## WHAT THE TASK ASKS
In the records, find every line with the word "cada" and copy it out.

## Recorded data
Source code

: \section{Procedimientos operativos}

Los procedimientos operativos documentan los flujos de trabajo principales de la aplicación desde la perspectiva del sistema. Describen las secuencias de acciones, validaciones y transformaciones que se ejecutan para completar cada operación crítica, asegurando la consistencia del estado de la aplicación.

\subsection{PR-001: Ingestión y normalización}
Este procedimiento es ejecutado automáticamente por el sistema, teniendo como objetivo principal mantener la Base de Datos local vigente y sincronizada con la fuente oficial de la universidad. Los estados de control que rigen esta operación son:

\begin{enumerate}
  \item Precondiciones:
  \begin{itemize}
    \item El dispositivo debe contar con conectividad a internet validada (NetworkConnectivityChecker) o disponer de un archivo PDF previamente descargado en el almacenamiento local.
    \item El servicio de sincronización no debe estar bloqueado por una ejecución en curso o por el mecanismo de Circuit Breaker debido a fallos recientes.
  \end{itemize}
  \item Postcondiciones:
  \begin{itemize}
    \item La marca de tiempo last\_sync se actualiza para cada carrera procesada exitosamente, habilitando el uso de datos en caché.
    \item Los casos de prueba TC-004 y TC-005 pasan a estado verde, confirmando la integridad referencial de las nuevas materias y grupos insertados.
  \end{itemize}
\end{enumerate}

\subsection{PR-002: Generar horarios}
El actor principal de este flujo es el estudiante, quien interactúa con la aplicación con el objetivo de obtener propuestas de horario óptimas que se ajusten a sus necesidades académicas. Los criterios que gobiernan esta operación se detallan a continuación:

...

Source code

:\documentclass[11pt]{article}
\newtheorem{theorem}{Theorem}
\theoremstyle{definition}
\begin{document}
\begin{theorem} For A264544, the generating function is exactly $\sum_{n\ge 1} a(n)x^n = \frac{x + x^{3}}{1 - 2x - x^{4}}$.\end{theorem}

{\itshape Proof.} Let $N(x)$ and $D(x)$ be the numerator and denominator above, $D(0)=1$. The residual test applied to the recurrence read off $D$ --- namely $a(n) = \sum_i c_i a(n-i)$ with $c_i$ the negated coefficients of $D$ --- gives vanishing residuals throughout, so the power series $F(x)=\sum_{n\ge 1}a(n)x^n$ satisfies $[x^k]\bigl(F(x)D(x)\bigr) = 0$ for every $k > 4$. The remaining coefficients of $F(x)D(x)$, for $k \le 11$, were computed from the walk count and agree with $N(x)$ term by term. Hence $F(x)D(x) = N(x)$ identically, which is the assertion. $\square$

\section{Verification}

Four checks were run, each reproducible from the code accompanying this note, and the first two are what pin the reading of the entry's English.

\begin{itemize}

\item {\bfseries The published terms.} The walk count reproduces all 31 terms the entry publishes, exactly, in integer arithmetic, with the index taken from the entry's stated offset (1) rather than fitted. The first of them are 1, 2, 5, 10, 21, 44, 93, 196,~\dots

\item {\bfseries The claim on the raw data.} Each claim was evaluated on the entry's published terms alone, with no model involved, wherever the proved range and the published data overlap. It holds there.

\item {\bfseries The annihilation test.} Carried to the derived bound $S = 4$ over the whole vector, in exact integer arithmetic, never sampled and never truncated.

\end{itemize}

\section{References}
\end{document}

## REPLY TO THE EXERCISE
Los procedimientos operativos documentan los flujos de trabajo principales de la aplicación desde la perspectiva del sistema. Describen las secuencias de acciones, validaciones y transformaciones que se ejecutan para completar cada operación crítica, asegurando la consistencia del estado de la aplicación.
    \item La marca de tiempo last\_sync se actualiza para cada carrera procesada exitosamente, habilitando el uso de datos en caché.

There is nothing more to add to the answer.